The disposable database: ‘Set up’ and ‘tear down’

There are plenty of ways to setup and teardown (reset) a database. If you just need an empty database (which is fine in this case) or only a modest amount of test data, then you can perhaps use a DACPAC, or run an automated build-and-fill using SQL Change Automation and JSON.

For a fully-fledged database, you can restore from a backup, each time, or you can detach the ‘used’ database, and then reattach the original database. The speed of these techniques will depend on the size of the database and won’t be viable for unit tests beyond a certain point.

As a Friend of Redgate, I’m lucky enough to be able to use SQL Clone. Why so lucky? It takes less than ten seconds to produce or refresh a clone of, say AdventureWorks, from an existing image. It is easy to de-clutter your servers by keeping test databases and utilities only as images and cloning them just when you need them, and you can feel uninhibited about destruction-testing them.

For the type of unit test I’ve been describing, every time you want to run a test, you want a fresh clone created from the current image. If a clone already exists, you delete it on the assumption that it has been already defiled by your test code. You then create a new one. If you need to modify all clones, in a standard way, or modify individual clones, before running the tests, you can run scripts as part of the image or clone creation.

Listing 1 shows the code that will create a new clone, tearing down and replacing any existing clone. It will check to see if you have an existing image for the database. If not, then it creates it. If you want a fresh image, you just delete the present one, using the SQL Clone console, before you run the script. If there is an existing image, the script then checks if you already have a clone. If there is one, it deletes it and creates a new one, ready for the next test run. In the diagram, the original database is on the same instance as the clone.

In this code, I’ve kept the configuration data with the script just to keep things simpler. It is possible to use the code from the previous SQL Clone articles, with an appropriate config file, but it would be overkill for a busy development session, particularly as you are unlikely to need an image or clone modification and would never need to retain the code from the clone before the teardown. Here, everything is in one easily-modified script.

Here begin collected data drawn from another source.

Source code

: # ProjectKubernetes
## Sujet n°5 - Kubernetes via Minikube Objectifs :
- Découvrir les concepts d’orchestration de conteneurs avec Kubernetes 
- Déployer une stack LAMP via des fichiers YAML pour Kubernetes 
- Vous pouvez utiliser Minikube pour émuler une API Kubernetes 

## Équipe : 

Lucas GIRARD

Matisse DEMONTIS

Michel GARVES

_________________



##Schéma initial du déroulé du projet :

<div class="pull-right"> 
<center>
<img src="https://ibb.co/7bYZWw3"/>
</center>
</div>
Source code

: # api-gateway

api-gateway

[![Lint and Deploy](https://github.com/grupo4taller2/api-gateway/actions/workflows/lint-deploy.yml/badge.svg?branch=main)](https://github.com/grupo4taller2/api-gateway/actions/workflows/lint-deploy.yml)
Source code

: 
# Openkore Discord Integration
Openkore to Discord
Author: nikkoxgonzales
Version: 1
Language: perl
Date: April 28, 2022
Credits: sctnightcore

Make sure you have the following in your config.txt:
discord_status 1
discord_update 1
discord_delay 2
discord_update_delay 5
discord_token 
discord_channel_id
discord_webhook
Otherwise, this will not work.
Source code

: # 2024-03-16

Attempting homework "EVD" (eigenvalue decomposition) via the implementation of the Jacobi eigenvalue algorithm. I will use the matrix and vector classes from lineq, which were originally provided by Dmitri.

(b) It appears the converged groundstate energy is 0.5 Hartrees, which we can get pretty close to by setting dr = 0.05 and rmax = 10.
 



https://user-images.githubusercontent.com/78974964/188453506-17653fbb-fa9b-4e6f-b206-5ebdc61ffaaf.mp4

Listing 1: CloneForUnitTesting.ps1

A practical use for the disposable database

Now we have our disposable database, how would we use it? Here, I’m going to show how to use it to run a unit test on a database, repeatedly, when the test, by necessity, messes up the database each time. In this case we’re testing a query that finds all the differences between two databases, one called MyTestDatabase, the clone, and the other called MyReferenceDatabase, the original database from which we take the image. At the beginning of the test they are identical.

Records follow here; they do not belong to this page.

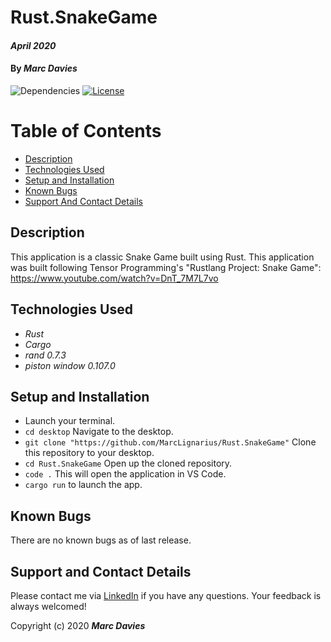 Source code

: # Rust.SnakeGame

#### _April 2020_

#### By _**Marc Davies**_

![Dependencies](https://img.shields.io/badge/dependencies-up%20to%20date-brightgreen.svg)
[![License](https://img.shields.io/badge/license-MIT-blue.svg)](https://opensource.org/licenses/MIT)

# Table of Contents

<!--ts-->
   * [Description](#description)
   * [Technologies Used](#technologies-used)
   * [Setup and Installation](#setup-and-installation)
   * [Known Bugs](#known-bugs)
   * [Support And Contact Details](#support-and-contact-details)
<!--te-->

## Description

This application is a classic Snake Game built using Rust. This application was built following Tensor Programming's "Rustlang Project: Snake Game": https://www.youtube.com/watch?v=DnT_7M7L7vo

## Technologies Used

  * _Rust_
  * _Cargo_
  * _rand 0.7.3_
  * _piston window 0.107.0_

## Setup and Installation

* Launch your terminal.
* `cd desktop` Navigate to the desktop.
* `git clone "https://github.com/MarcLignarius/Rust.SnakeGame"` Clone this repository to your desktop.
* `cd Rust.SnakeGame` Open up the cloned repository.
* `code .` This will open the application in VS Code.
* `cargo run` to launch the app.

## Known Bugs
There are no known bugs as of last release.

## Support and Contact Details
Please contact me via <a href="https://www.linkedin.com/in/marcdaviesriot/">LinkedIn</a> if you have any questions. Your feedback is always welcomed!

Copyright (c) 2020 **_Marc Davies_**

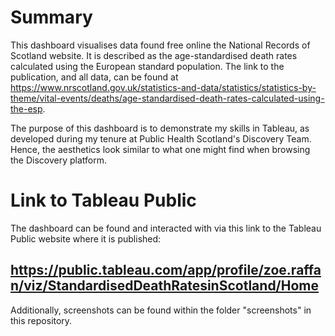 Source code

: # Summary

This dashboard visualises data found free online the National Records of Scotland website. It is described as the age-standardised death rates calculated using the European standard population. The link to the publication, and all data, can be found at https://www.nrscotland.gov.uk/statistics-and-data/statistics/statistics-by-theme/vital-events/deaths/age-standardised-death-rates-calculated-using-the-esp. 

The purpose of this dashboard is to demonstrate my skills in Tableau, as developed during my tenure at Public Health Scotland's Discovery Team. Hence, the aesthetics look similar to what one might find when browsing the Discovery platform.

# Link to Tableau Public

The dashboard can be found and interacted with via this link to the Tableau Public website where it is published:

## https://public.tableau.com/app/profile/zoe.raffan/viz/StandardisedDeathRatesinScotland/Home

Additionally, screenshots can be found within the folder "screenshots" in this repository.
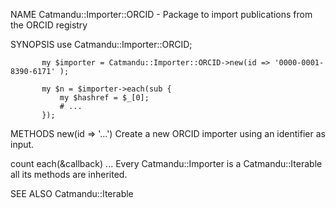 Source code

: NAME
       Catmandu::Importer::ORCID - Package to import publications from the
       ORCID registry

SYNOPSIS
           use Catmandu::Importer::ORCID;

           my $importer = Catmandu::Importer::ORCID->new(id => '0000-0001-8390-6171' );

           my $n = $importer->each(sub {
               my $hashref = $_[0];
               # ...
           });

METHODS
   new(id => '...')
       Create a new ORCID importer using an identifier as input.

   count
   each(&callback)
   ...
       Every Catmandu::Importer is a Catmandu::Iterable all its methods are
       inherited.

SEE ALSO
       Catmandu::Iterable
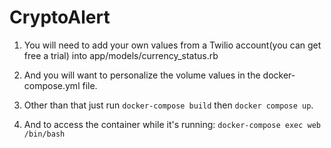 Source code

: # CryptoAlert

1. You will need to add your own values from a Twilio account(you can get free a trial) into app/models/currency_status.rb

2. And you will want to personalize the volume values in the docker-compose.yml file.

3. Other than that just run `docker-compose build` then `docker compose up`.

4. And to access the container while it's running: `docker-compose exec web /bin/bash`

I started developing this code while writing Reporting on the Status of Clones During Database Development, where I was using it to check activity on a whole series of development clones. I’ve explained how the code works in a Simple-Talk blog post, so I won’t repeat those details here. The version of the code I show in the blog, for general use, compares the system data in a live test database to a copy of that data from the original database, held in a JSON file. It also wraps everything up neatly in a versatile table-valued function. with the end user in mind.

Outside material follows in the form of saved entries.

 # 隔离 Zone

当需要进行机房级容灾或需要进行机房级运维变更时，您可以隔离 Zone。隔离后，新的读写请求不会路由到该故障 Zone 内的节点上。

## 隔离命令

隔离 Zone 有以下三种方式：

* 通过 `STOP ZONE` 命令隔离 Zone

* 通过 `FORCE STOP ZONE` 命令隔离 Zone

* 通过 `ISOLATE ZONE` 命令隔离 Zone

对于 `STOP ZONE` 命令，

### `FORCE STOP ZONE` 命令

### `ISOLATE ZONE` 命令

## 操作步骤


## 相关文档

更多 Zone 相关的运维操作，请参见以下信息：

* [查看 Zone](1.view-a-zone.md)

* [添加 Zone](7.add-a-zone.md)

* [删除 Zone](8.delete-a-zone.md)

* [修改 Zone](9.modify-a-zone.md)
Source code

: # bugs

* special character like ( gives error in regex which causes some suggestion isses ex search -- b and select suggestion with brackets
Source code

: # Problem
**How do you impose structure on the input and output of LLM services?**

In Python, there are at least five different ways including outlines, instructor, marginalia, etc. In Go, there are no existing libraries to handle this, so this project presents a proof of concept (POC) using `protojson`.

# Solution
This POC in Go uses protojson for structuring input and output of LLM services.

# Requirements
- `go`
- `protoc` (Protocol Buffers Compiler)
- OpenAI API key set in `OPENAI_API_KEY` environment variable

During development, it’s better to use a CTE, as shown in Listing 2, but the ‘guts’ of the routine are the same in each case. I used a CTE query during development work because it is so much easier to debug than a function.

WITH

Cloned

AS (SELECT --the data you need from the test database's system views

Coalesce(--if it is a parent, then add the schema name

CASE WHEN parent_object_id=0 THEN Object_Schema_Name(object_id)+'.'

......ELSE Object_Name(parent_Object_id)+'.' END

......+ name,name --otherwise add the parent object name

......) AS [name], object_id, modify_date, parent_object_id

FROM MyTestDatabase.sys.objects

WHERE is_ms_shipped = 0),

Original

AS (SELECT --the data you need from the original database's system views

Coalesce(--if it is a parent, then add the schema name

... CASE WHEN parent_object_id=0 THEN Object_Schema_Name(object_id)+'.'

... ELSE Object_Name(parent_Object_id)+'.' END

... + name,name --otherwise add the parent object name

... ) AS [name], object_id, modify_date, parent_object_id

FROM MyReferenceDatabase.sys.objects

WHERE is_ms_shipped = 0)

SELECT Cloned.name, 'Added' AS action --all added base objects

FROM Cloned --get the modified

LEFT OUTER JOIN Original-- check if they are in the original

ON Cloned.object_id = Original.object_id

WHERE Original.object_id IS NULL AND cloned.parent_Object_id =0

--if they are base objects and they aren't in the original

UNION ALL --OK but what if just child objects were added ...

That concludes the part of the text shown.